Dessa forma, “Mickey 17” busca uma narrativa mais didática, em que fluxos de pensamento (pelo humor mais constrangedor) narram a história e/ou suas personagens verbalizam tudo o que acontece, “mastigando” sistematicamente tudo para o espectador e o “impedindo” de não entender alguma coisa. Aqui, o ator Robert Pattinson (que gosta de escolher papéis desafiadores e mais “estranhos”, como “Cosmópolis”, por exemplo) encarna ao mesmo tempo dois seres-astronautas “descartáveis” não “asseguráveis” (que fazem o “trabalho sujo” – da radiação cósmica do espaço; para a cura para vírus; para encontrar novas espécies, estas que são os representantes verdadeiros dos povos originários – e perigoso por não terem direito à vida – isso talvez tenha um que da história das pessoas pretas?) em busca de sobrevivência. Pelo medo da lembrança da dor do morrer. Pois é, a questão de clones (cópias-duplos-múltiplos) já foi amplamente aprofundada pelo ciência e pelo cinema. Assim, “Mickey 17”, contado em “terras”, fica mais naif, mais superficial no argumento abordado, deixando então mais evidente sua forma criativa, propositalmente bagunçada no caos do “planeta podre”, mas over demais. Como a paródia com a música “Like a Virgin”, da Madonna. E/ou com o piercing do cameraman. E/ou a mesma casa -cenário de seu filme anterior.
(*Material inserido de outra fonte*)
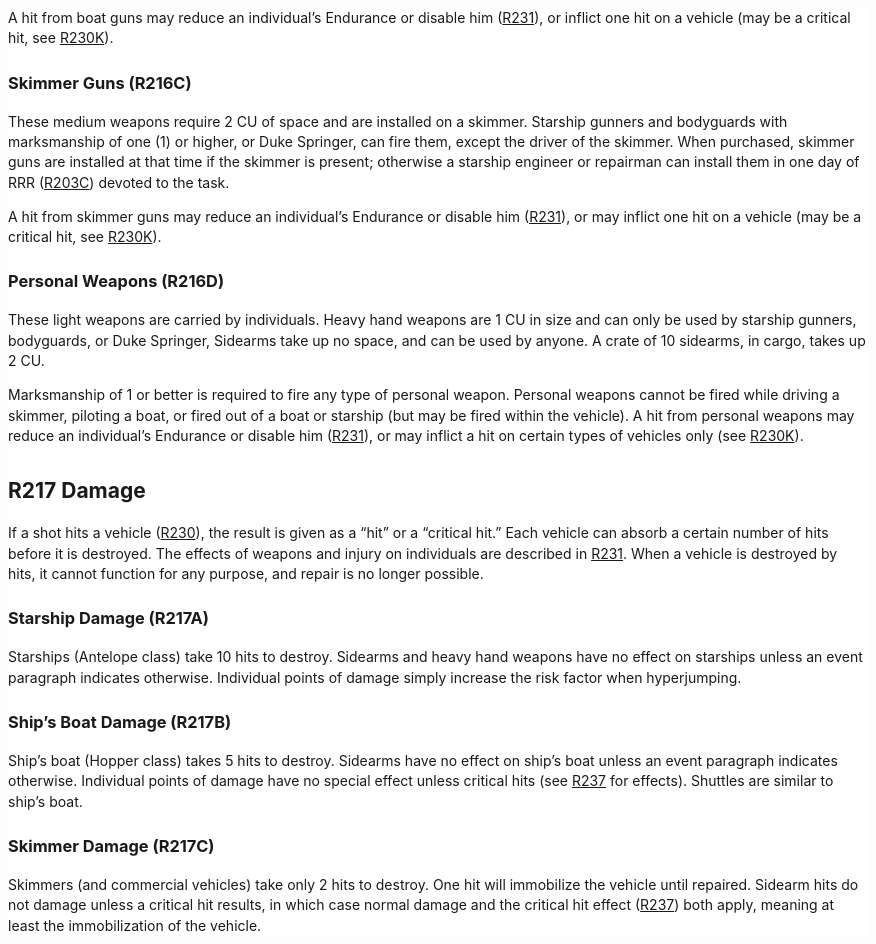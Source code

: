 A hit from boat guns may reduce an individual’s Endurance or disable 
him (<a href="#R231">R231</a>), or inflict one hit on a vehicle (may be a critical hit, see <a href="#R230K">R230K</a>).

### <a name="R216C">Skimmer Guns (R216C)</a>
These medium weapons require 2 CU of space and are installed on a skimmer.
Starship gunners and bodyguards with marksmanship of one (1) or higher, or
Duke Springer, can fire them, except the driver of the skimmer. When
purchased, skimmer guns are installed at that time if the skimmer is present;
otherwise a starship engineer or repairman can install them in one day of RRR
(<a href="#R203C">R203C</a>) devoted to the task.

A hit from skimmer guns may reduce an individual’s Endurance or disable 
him (<a href="#R231">R231</a>), or may inflict one hit on a vehicle (may be a critical hit, 
see <a href="#R230K">R230K</a>).

### <a name="R216D">Personal Weapons (R216D)</a>
These light weapons are carried by individuals. Heavy hand weapons are 1 CU in
size and can only be used by starship gunners, bodyguards, or Duke Springer,
Sidearms take up no space, and can be used by anyone. A crate of 10 sidearms,
in cargo, takes up 2 CU.

Marksmanship of 1 or better is required to fire any type of personal weapon.
Personal weapons cannot be fired while driving a skimmer, piloting a boat, or
fired out of a boat or starship (but may be fired within the vehicle). A hit
from personal weapons may reduce an individual’s Endurance or disable him
(<a href="#R231">R231</a>), or may inflict a hit on certain types of vehicles only (see <a href="#R230K">R230K</a>).

## <a name="R217">R217 Damage</a>
If a shot hits a vehicle (<a href="#R230">R230</a>), the result is given as a “hit” or a “critical
hit.” Each vehicle can absorb a certain number of hits before it is destroyed.
The effects of weapons and injury on individuals are described in <a href="#R231">R231</a>. When a
vehicle is destroyed by hits, it cannot function for any purpose, and repair
is no longer possible.

### <a name="R217A">Starship Damage (R217A)</a>
Starships (Antelope class) take 10 hits to destroy. Sidearms and heavy hand
weapons have no effect on starships unless an event paragraph indicates
otherwise. Individual points of damage simply increase the risk factor when
hyperjumping.

### <a name="R217B">Ship’s Boat Damage (R217B)</a>
Ship’s boat (Hopper class) takes 5 hits to destroy. Sidearms have no effect on
ship’s boat unless an event paragraph indicates otherwise. Individual points
of damage have no special effect unless critical hits (see <a href="#R237">R237</a> for effects).
Shuttles are similar to ship’s boat.

### <a name="R217C">Skimmer Damage (R217C)</a>
Skimmers (and commercial vehicles) take only 2 hits to destroy. One hit will
immobilize the vehicle until repaired. Sidearm hits do not damage unless a
critical hit results, in which case normal damage and the critical hit effect
(<a href="#R237">R237</a>) both apply, meaning at least the immobilization of the vehicle.
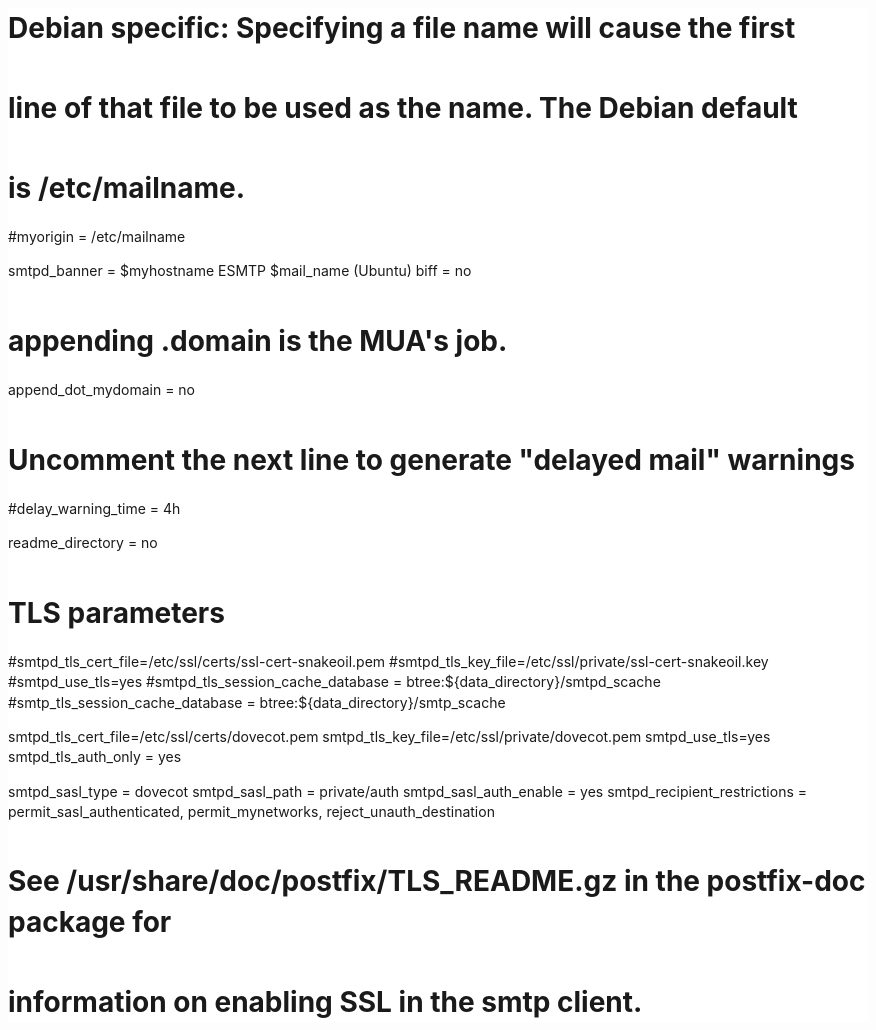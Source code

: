 
# Debian specific:  Specifying a file name will cause the first
# line of that file to be used as the name.  The Debian default
# is /etc/mailname.
#myorigin = /etc/mailname

smtpd_banner = $myhostname ESMTP $mail_name (Ubuntu)
biff = no

# appending .domain is the MUA's job.
append_dot_mydomain = no

# Uncomment the next line to generate "delayed mail" warnings
#delay_warning_time = 4h

readme_directory = no

# TLS parameters
#smtpd_tls_cert_file=/etc/ssl/certs/ssl-cert-snakeoil.pem
#smtpd_tls_key_file=/etc/ssl/private/ssl-cert-snakeoil.key
#smtpd_use_tls=yes
#smtpd_tls_session_cache_database = btree:${data_directory}/smtpd_scache
#smtp_tls_session_cache_database = btree:${data_directory}/smtp_scache

smtpd_tls_cert_file=/etc/ssl/certs/dovecot.pem
smtpd_tls_key_file=/etc/ssl/private/dovecot.pem
smtpd_use_tls=yes
smtpd_tls_auth_only = yes

smtpd_sasl_type = dovecot
smtpd_sasl_path = private/auth
smtpd_sasl_auth_enable = yes
smtpd_recipient_restrictions =
        permit_sasl_authenticated,
        permit_mynetworks,
        reject_unauth_destination

# See /usr/share/doc/postfix/TLS_README.gz in the postfix-doc package for
# information on enabling SSL in the smtp client.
Temos em “Mickey 17” a “expedição de um político fracassado” (que, sem sombras de dúvida, é representação de Donald Trump) buscando a “supremacia da raça branca” (alusão ao Nazismo). Entre resíduos “juntos”, matérias-primas (sem “calorias extras”),  drogas não diluídas, espinha espremida, “memórias demais”, este longa quer normalizar a estranheza e criar a sinestesia do orgânico, do fisiológico, do elemento humano (que se acostuma a tudo, até a morrer) e da transmutação das substâncias. Sim, é tanta coisa junta que até cansa. Há tango, ensaio a relacionamentos modernos e abertos, “sanduíche de Mikey”, manipulação do do fraco versus o esperto. “Mickey 17” é exagerado, caótico, pirado, perdido, sem rumo, amador em muitos momentos, fica mais sentimental e sensível, mesmo após seis meses, e não tem nenhuma cena pós-créditos. É, talvez “Mickey 17” (que junta o 18) precisasse de uma reimpressão. Talvez “Mikey 19” (um novo tratamento de roteiro) pudesse “consertar” as fragilidades inerentes e estruturais deste filme. Talvez tenha faltado mais Bong Joon-ho. É, talvez seja um filme com “talvez” demais.